TASK DIRECTIONS: Copy each line in the data below that contains the word "Built".

-=-=-=-=-

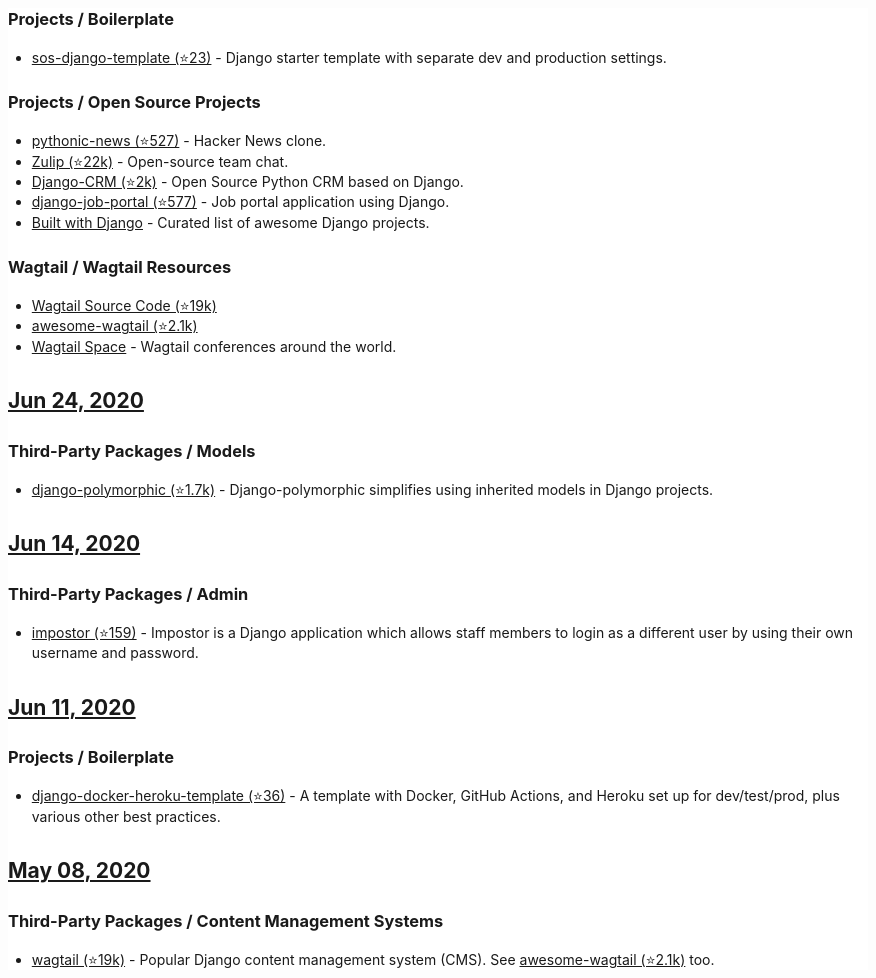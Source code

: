 ### Projects / Boilerplate

*   [sos-django-template (⭐23)](https://github.com/erayerdin/sos-django-template) - Django starter template with separate dev and production settings.

### Projects / Open Source Projects

*   [pythonic-news (⭐527)](https://github.com/sebst/pythonic-news) - Hacker News clone.
*   [Zulip (⭐22k)](https://github.com/zulip/zulip/) - Open-source team chat.
*   [Django-CRM (⭐2k)](https://github.com/MicroPyramid/Django-CRM/) - Open Source Python CRM based on Django.
*   [django-job-portal (⭐577)](https://github.com/manjurulhoque/django-job-portal) - Job portal application using Django.
*   [Built with Django](https://builtwithdjango.com) - Curated list of awesome Django projects.

### Wagtail / Wagtail Resources

*   [Wagtail Source Code (⭐19k)](https://github.com/wagtail/wagtail/)
*   [awesome-wagtail (⭐2.1k)](https://github.com/springload/awesome-wagtail)
*   [Wagtail Space](https://www.wagtail.space/) - Wagtail conferences around the world.

## [Jun 24, 2020](/content/2020/06/24/README.md)

### Third-Party Packages / Models

*   [django-polymorphic (⭐1.7k)](https://github.com/django-polymorphic/django-polymorphic) - Django-polymorphic simplifies using inherited models in Django projects.

## [Jun 14, 2020](/content/2020/06/14/README.md)

### Third-Party Packages / Admin

*   [impostor (⭐159)](https://github.com/avallbona/Impostor) - Impostor is a Django application which allows staff members to login as a different user by using their own username and password.

## [Jun 11, 2020](/content/2020/06/11/README.md)

### Projects / Boilerplate

*   [django-docker-heroku-template (⭐36)](https://github.com/bfirsh/django-docker-heroku-template) - A template with Docker, GitHub Actions, and Heroku set up for dev/test/prod, plus various other best practices.

## [May 08, 2020](/content/2020/05/08/README.md)

### Third-Party Packages / Content Management Systems

*   [wagtail (⭐19k)](https://github.com/wagtail/wagtail) - Popular Django content management system (CMS). See [awesome-wagtail (⭐2.1k)](https://github.com/springload/awesome-wagtail) too.
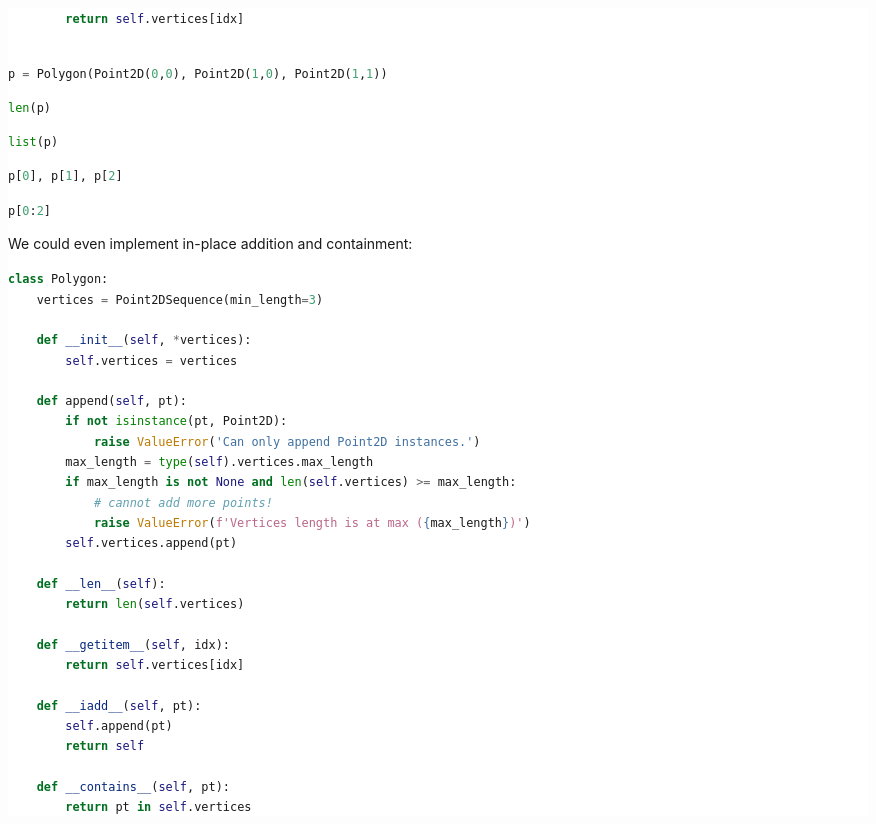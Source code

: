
 ```python
        return self.vertices[idx]
        
```

```python
p = Polygon(Point2D(0,0), Point2D(1,0), Point2D(1,1))
```

```python
len(p)
```

```python
list(p)
```

```python
p[0], p[1], p[2]
```

```python
p[0:2]
```

We could even implement in-place addition and containment:

```python
class Polygon:
    vertices = Point2DSequence(min_length=3)
    
    def __init__(self, *vertices):
        self.vertices = vertices
        
    def append(self, pt):
        if not isinstance(pt, Point2D):
            raise ValueError('Can only append Point2D instances.')
        max_length = type(self).vertices.max_length
        if max_length is not None and len(self.vertices) >= max_length:
            # cannot add more points!
            raise ValueError(f'Vertices length is at max ({max_length})')
        self.vertices.append(pt)
                
    def __len__(self):
        return len(self.vertices)
        
    def __getitem__(self, idx):
        return self.vertices[idx]
        
    def __iadd__(self, pt):
        self.append(pt)
        return self
    
    def __contains__(self, pt):
        return pt in self.vertices
```
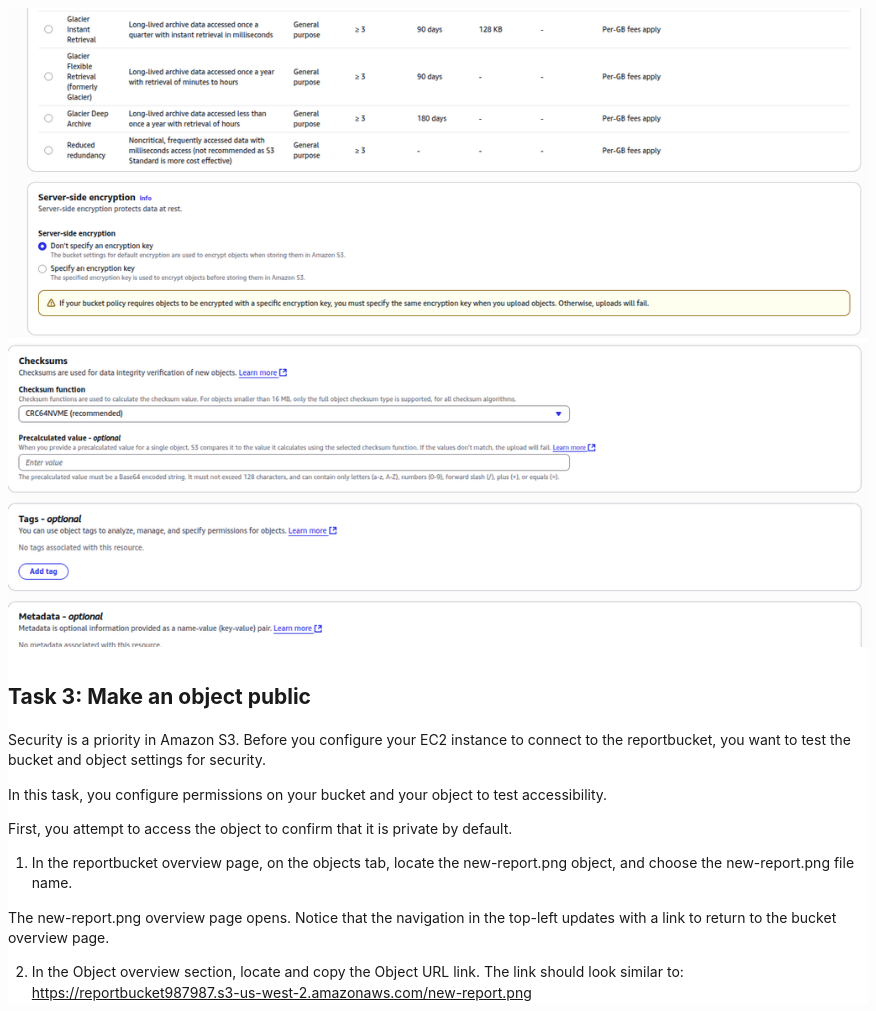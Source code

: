 ![upload](images/upload-6.png) 
![upload](images/upload-7.png)

## Task 3: Make an object public
Security is a priority in Amazon S3. Before you configure your EC2 instance to connect to the reportbucket, you want to test the bucket and object settings for security.

In this task, you configure permissions on your bucket and your object to test accessibility.

First, you attempt to access the object to confirm that it is private by default.

1. In the reportbucket overview page, on the objects tab, locate the new-report.png object, and choose the new-report.png file name.

The new-report.png overview page opens. Notice that the navigation in the top-left updates with a link to return to the bucket overview page.

2. In the Object overview section, locate and copy the Object URL link.
The link should look similar to: https://reportbucket987987.s3-us-west-2.amazonaws.com/new-report.png
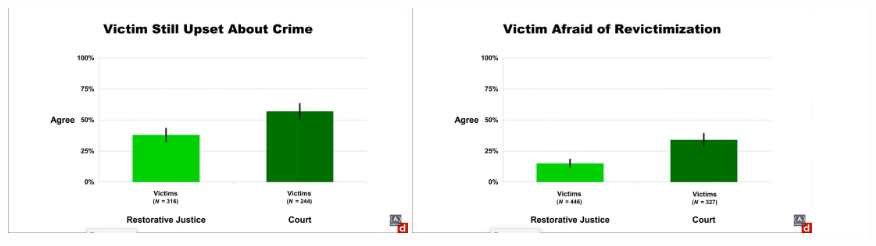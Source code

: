 <img src="Note%20Images/Creating%20Narrative%20Flow%208.png" alt="drawing" style="width:400px;"/> <img src="Note%20Images/Creating%20Narrative%20Flow%209.png" alt="drawing" style="width:400px;"/>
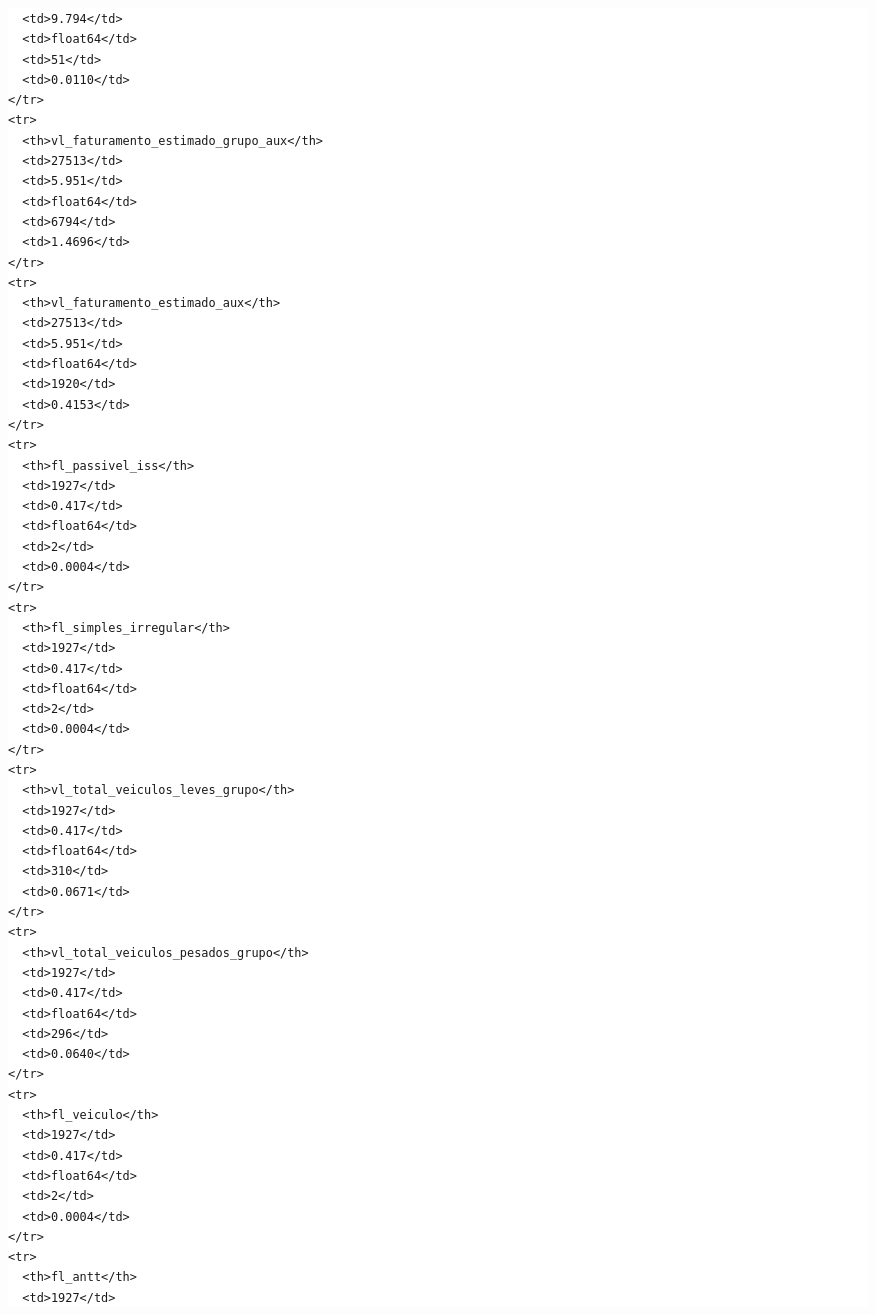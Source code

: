      <td>9.794</td>
      <td>float64</td>
      <td>51</td>
      <td>0.0110</td>
    </tr>
    <tr>
      <th>vl_faturamento_estimado_grupo_aux</th>
      <td>27513</td>
      <td>5.951</td>
      <td>float64</td>
      <td>6794</td>
      <td>1.4696</td>
    </tr>
    <tr>
      <th>vl_faturamento_estimado_aux</th>
      <td>27513</td>
      <td>5.951</td>
      <td>float64</td>
      <td>1920</td>
      <td>0.4153</td>
    </tr>
    <tr>
      <th>fl_passivel_iss</th>
      <td>1927</td>
      <td>0.417</td>
      <td>float64</td>
      <td>2</td>
      <td>0.0004</td>
    </tr>
    <tr>
      <th>fl_simples_irregular</th>
      <td>1927</td>
      <td>0.417</td>
      <td>float64</td>
      <td>2</td>
      <td>0.0004</td>
    </tr>
    <tr>
      <th>vl_total_veiculos_leves_grupo</th>
      <td>1927</td>
      <td>0.417</td>
      <td>float64</td>
      <td>310</td>
      <td>0.0671</td>
    </tr>
    <tr>
      <th>vl_total_veiculos_pesados_grupo</th>
      <td>1927</td>
      <td>0.417</td>
      <td>float64</td>
      <td>296</td>
      <td>0.0640</td>
    </tr>
    <tr>
      <th>fl_veiculo</th>
      <td>1927</td>
      <td>0.417</td>
      <td>float64</td>
      <td>2</td>
      <td>0.0004</td>
    </tr>
    <tr>
      <th>fl_antt</th>
      <td>1927</td>
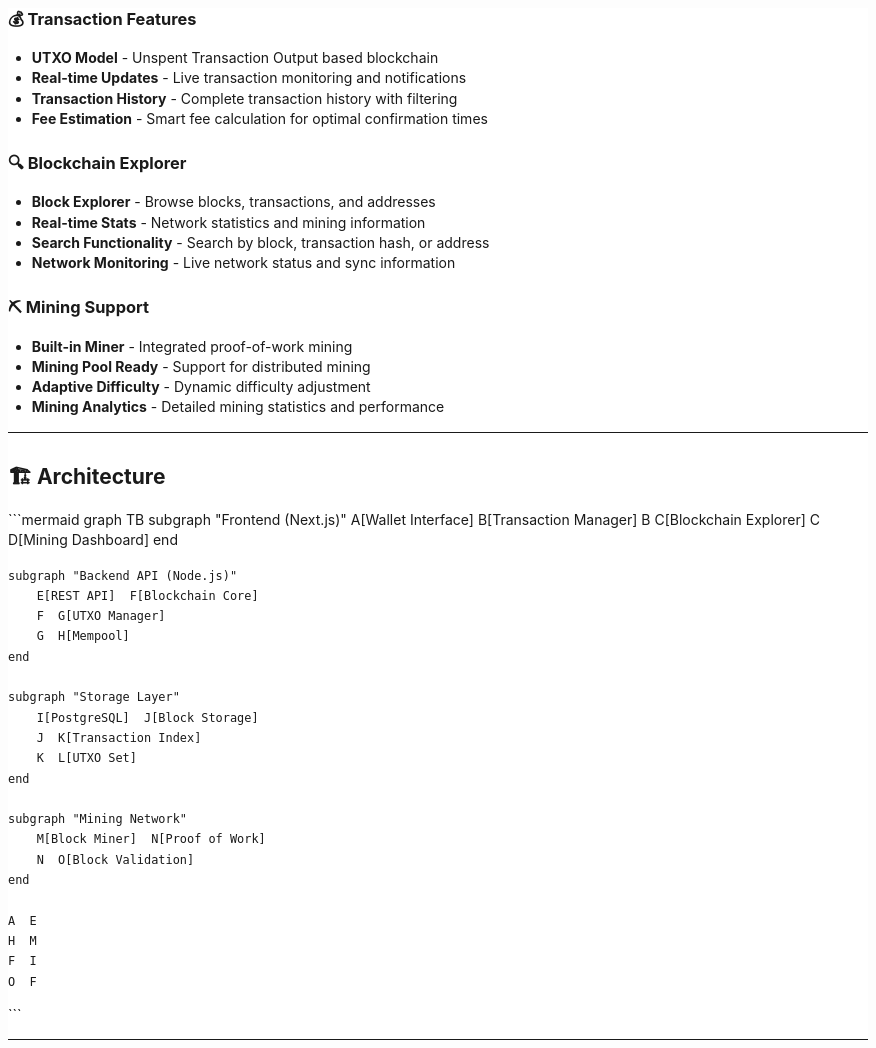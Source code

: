 ### 💰 **Transaction Features**
- **UTXO Model** - Unspent Transaction Output based blockchain
- **Real-time Updates** - Live transaction monitoring and notifications
- **Transaction History** - Complete transaction history with filtering
- **Fee Estimation** - Smart fee calculation for optimal confirmation times

### 🔍 **Blockchain Explorer**
- **Block Explorer** - Browse blocks, transactions, and addresses
- **Real-time Stats** - Network statistics and mining information
- **Search Functionality** - Search by block, transaction hash, or address
- **Network Monitoring** - Live network status and sync information

### ⛏️ **Mining Support**
- **Built-in Miner** - Integrated proof-of-work mining
- **Mining Pool Ready** - Support for distributed mining
- **Adaptive Difficulty** - Dynamic difficulty adjustment
- **Mining Analytics** - Detailed mining statistics and performance

---

## 🏗️ Architecture

\`\`\`mermaid
graph TB
    subgraph "Frontend (Next.js)"
        A[Wallet Interface]  B[Transaction Manager]
        B  C[Blockchain Explorer]
        C  D[Mining Dashboard]
    end
    
    subgraph "Backend API (Node.js)"
        E[REST API]  F[Blockchain Core]
        F  G[UTXO Manager]
        G  H[Mempool]
    end
    
    subgraph "Storage Layer"
        I[PostgreSQL]  J[Block Storage]
        J  K[Transaction Index]
        K  L[UTXO Set]
    end
    
    subgraph "Mining Network"
        M[Block Miner]  N[Proof of Work]
        N  O[Block Validation]
    end
    
    A  E
    H  M
    F  I
    O  F
\`\`\`

---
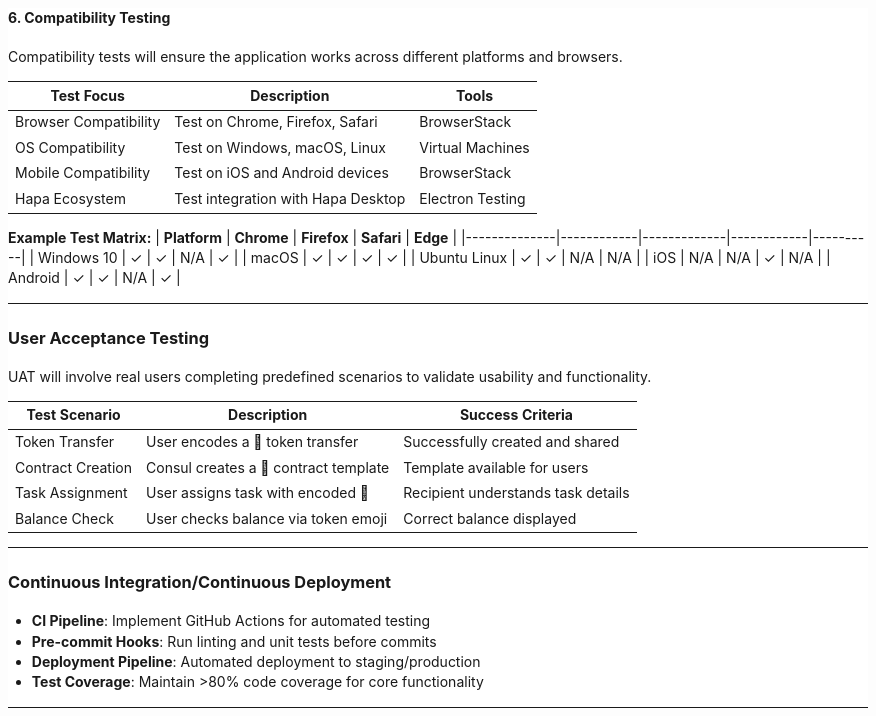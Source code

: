 #### **6. Compatibility Testing**

Compatibility tests will ensure the application works across different platforms and browsers.

| **Test Focus** | **Description** | **Tools** |
|----------------|-----------------|-----------|
| Browser Compatibility | Test on Chrome, Firefox, Safari | BrowserStack |
| OS Compatibility | Test on Windows, macOS, Linux | Virtual Machines |
| Mobile Compatibility | Test on iOS and Android devices | BrowserStack |
| Hapa Ecosystem | Test integration with Hapa Desktop | Electron Testing |

**Example Test Matrix:**
| **Platform** | **Chrome** | **Firefox** | **Safari** | **Edge** |
|--------------|------------|-------------|------------|----------|
| Windows 10   | ✓          | ✓           | N/A        | ✓        |
| macOS        | ✓          | ✓           | ✓          | ✓        |
| Ubuntu Linux | ✓          | ✓           | N/A        | N/A      |
| iOS          | N/A        | N/A         | ✓          | N/A      |
| Android      | ✓          | ✓           | N/A        | ✓        |

---

### **User Acceptance Testing**

UAT will involve real users completing predefined scenarios to validate usability and functionality.

| **Test Scenario** | **Description** | **Success Criteria** |
|-------------------|-----------------|----------------------|
| Token Transfer | User encodes a 🍌 token transfer | Successfully created and shared |
| Contract Creation | Consul creates a 📝 contract template | Template available for users |
| Task Assignment | User assigns task with encoded 📝 | Recipient understands task details |
| Balance Check | User checks balance via token emoji | Correct balance displayed |

---

### **Continuous Integration/Continuous Deployment**

- **CI Pipeline**: Implement GitHub Actions for automated testing
- **Pre-commit Hooks**: Run linting and unit tests before commits
- **Deployment Pipeline**: Automated deployment to staging/production
- **Test Coverage**: Maintain >80% code coverage for core functionality

---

-=-=-=-=-

RESULT:
*   [Built with Django](https://builtwithdjango.com) - Curated list of awesome Django projects.
- **Built-in Miner** - Integrated proof-of-work mining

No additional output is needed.